Just as American capital fled New England for the Rebel South, and then Mexico; they now decamp to China. The impact on American labor is not subtle, which fact played into Orange Julius Caesar's paranoid mind (note to self: some praise paranoia), and he lied on it to the Throne. As previously noted, the USofA no longer has the raw materials to make primary steel or aluminum in quantity. The salvation of redundant coal miners and steel workers is socialism. Taxing, which is what tariffs do (just read up Smoot-Hawley), just makes things worse for everyone. The right wingnuts, naturally, cry "but Pareto says you can't redistribute!!". There are only two choices; 1) let them perish or 2) support them. Socialism makes the support explicit and efficient. Tariffs and other market meddling only rewards the 1%, mostly.

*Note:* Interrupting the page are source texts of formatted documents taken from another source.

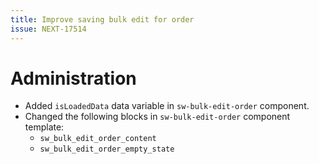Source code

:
 ```yaml
---
title: Improve saving bulk edit for order
issue: NEXT-17514
---
```

# Administration
* Added `isLoadedData` data variable in `sw-bulk-edit-order` component.
* Changed the following blocks in `sw-bulk-edit-order` component template:
    * `sw_bulk_edit_order_content`
    * `sw_bulk_edit_order_empty_state`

Here's some arithmetic about the issue (2011):
[T]he total wholesale value of the iPhone — for the 3G model it was about $180 — goes on the Chinese import side of the trade ledger. As a result, says economist Rob Feenstra of the University of California, Davis, "The U.S. trade deficit with China tends to be exaggerated."
...
In a much-talked-about paper, Chinese economist Yuqing Xing took a stab at the figure. "If you look at the manufacturing costs, China's contribution is $6.50."
He says that figure represents the actual cost of assembling each iPhone. And he concludes that if that number were used instead of the entire wholesale cost, the U.S. trade deficit with China would shrink by roughly $2 billion.
So, we know that the net Chinese imports, and by net we mean product fully created within China with Chinese materials and capital and labor, is far less than the $375 billion (yes, Orange Julius Caesar brays $500 billion) that even the mainstream pundits state.
The moral of the story: figures don't lie by liars figure.